So why am I spending hours moving tiny little pictures around on a freaking computer screen to create a book that is going to sit on somebody's shelf for the next few years and collect dust instead of working on my own writing or my own things that I care about?
You may be asking yourself, "Aren't the kids supposed to be working on the yearbook?" Yes, yes they are...in a perfect world, where I know what I'm doing and can teach them how to be independent. So, yes, if I were a good yearbook teacher, the kids would be doing all the work...but I'm not.
I don't how to do this stuff, much less teach them. And I don't want to learn. I'm sick of it. I'm sick of every child in the school and their parents wanting something from me and pitching a fit when they don't get it. I'm sick of having no power over this book. My principal made many decisions about how this book was supposed to be, and now she's gone, and I'm stuck with her choices, and I don't like them.

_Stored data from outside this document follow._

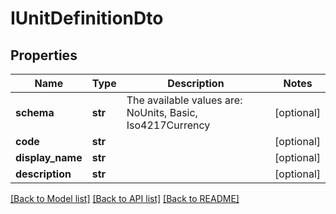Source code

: # IUnitDefinitionDto

## Properties
Name | Type | Description | Notes
------------ | ------------- | ------------- | -------------
**schema** | **str** | The available values are: NoUnits, Basic, Iso4217Currency | [optional] 
**code** | **str** |  | [optional] 
**display_name** | **str** |  | [optional] 
**description** | **str** |  | [optional] 

[[Back to Model list]](../README.md#documentation-for-models) [[Back to API list]](../README.md#documentation-for-api-endpoints) [[Back to README]](../README.md)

So why am I not using my precious resources on writing? Or how about this- why I am I not spending 3 hours a day planning lessons for my 9th grade English classes, who desperately need to learn how to read, instead of working on this insipid picture book?
So what do you think? Is Creativity finite or limitless? How do I keep enough for me by the end of the day?
This is the end of my rant. Thanks for bearing with me. We will soon return to our regularly scheduled, less-whiny blog posts as soon as I finish this bloody yearbook.